Il est peuplé le monde de l’enfance de Seyhmus Dagtekin. Il y a même des djinns. Il est doux comme de la poésie l’univers de son village adossé à la montagne. Il est beau comme les paysages idylliques de l’enfance achevée. Et en plus, il sent bon le bois dont on charge les bêtes pour le vendre en ville et suave comme le raisin, le tabac, les bonnes chères.
Le livre de cet auteur originaire d’un hameau du sud-est de la Turquie est un hymne lyrique aux éléments de la vie. Pour l’enfant, tout est matière à ravissements et l’immensité du plateau anatolien est un terrain de jeux, d’explorations et d’observations à satiété. La nature est centrale dans son univers, bien entendu avec toute la cohorte des animaux, le loup, la chèvre, et avec la lune, les sources, les découvertes à y faire. Et le vent.
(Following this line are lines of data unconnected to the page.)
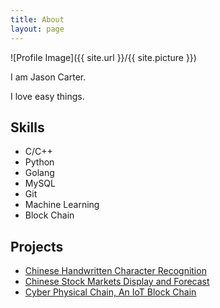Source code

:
 ```yaml
---
title: About
layout: page
---
```

![Profile Image]({{ site.url }}/{{ site.picture }})

<p>I am Jason Carter.</p>

<p>I love easy things.</p>

<h2>Skills</h2>

<ul class="skill-list">
	<li>C/C++</li>
	<li>Python</li>
	<li>Golang</li>
	<li>MySQL</li>
	<li>Git</li>
	<li>Machine Learning</li>
	<li>Block Chain</li>
</ul>

<h2>Projects</h2>

<ul>
	<li><a href="https://github.com/jsyqrt/hwr-address">Chinese Handwritten Character Recognition</a></li>
	<li><a href="https://github.com/jsyqrt/nicky">Chinese Stock Markets Display and Forecast</a></li>
	<li><a href="https://github.com/cpchain/chain">Cyber Physical Chain, An IoT Block Chain</a></li>
</ul>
Fabuleux élément qui rapporte aux alentours les faits et les gestes des gens et les paroles pleines de sagesse des grands.
Car, il y a le contact avec les grands. Les grands disent et eux ils ont toujours raison. Oui, les grands savent les imprécations et les prières de conjuration. En plus, ils interprètent les signes. Car les monstres rôdent dans cet univers parcouru d’animaux fabuleux, comme les grosses tortues.
Comment expliquer qu’une fois refermé, le livre continue de ravir ? Il y a une douceur qui se dégage des pages, certainement celle des allégories. On y ressent de l’espace aussi, une impression sans doute due à l’effet panoramique de la beauté des grandes étendues anatoliennes.
En fait, l’auteur d’origine kurde nous offre un long poème. Comment croire que, jusqu’à l’âge de 22 ans, Seyhmus Dagtekin ne parlait pas un mot de français. Il s’est rattrapé depuis, lui qui a obtenu le Prix international de la poésie francophone Yvan-Goll. Et déjà dans Couleurs démêlées du ciel, un précédent ouvrage, l’auteur disait que la poésie consiste à embrasser l’être d’un même regard, du plus petit au plus grand, pour instaurer une autre façon d’être ensemble.
Entrons dans ce monde où chacune, chacun trouve sa place.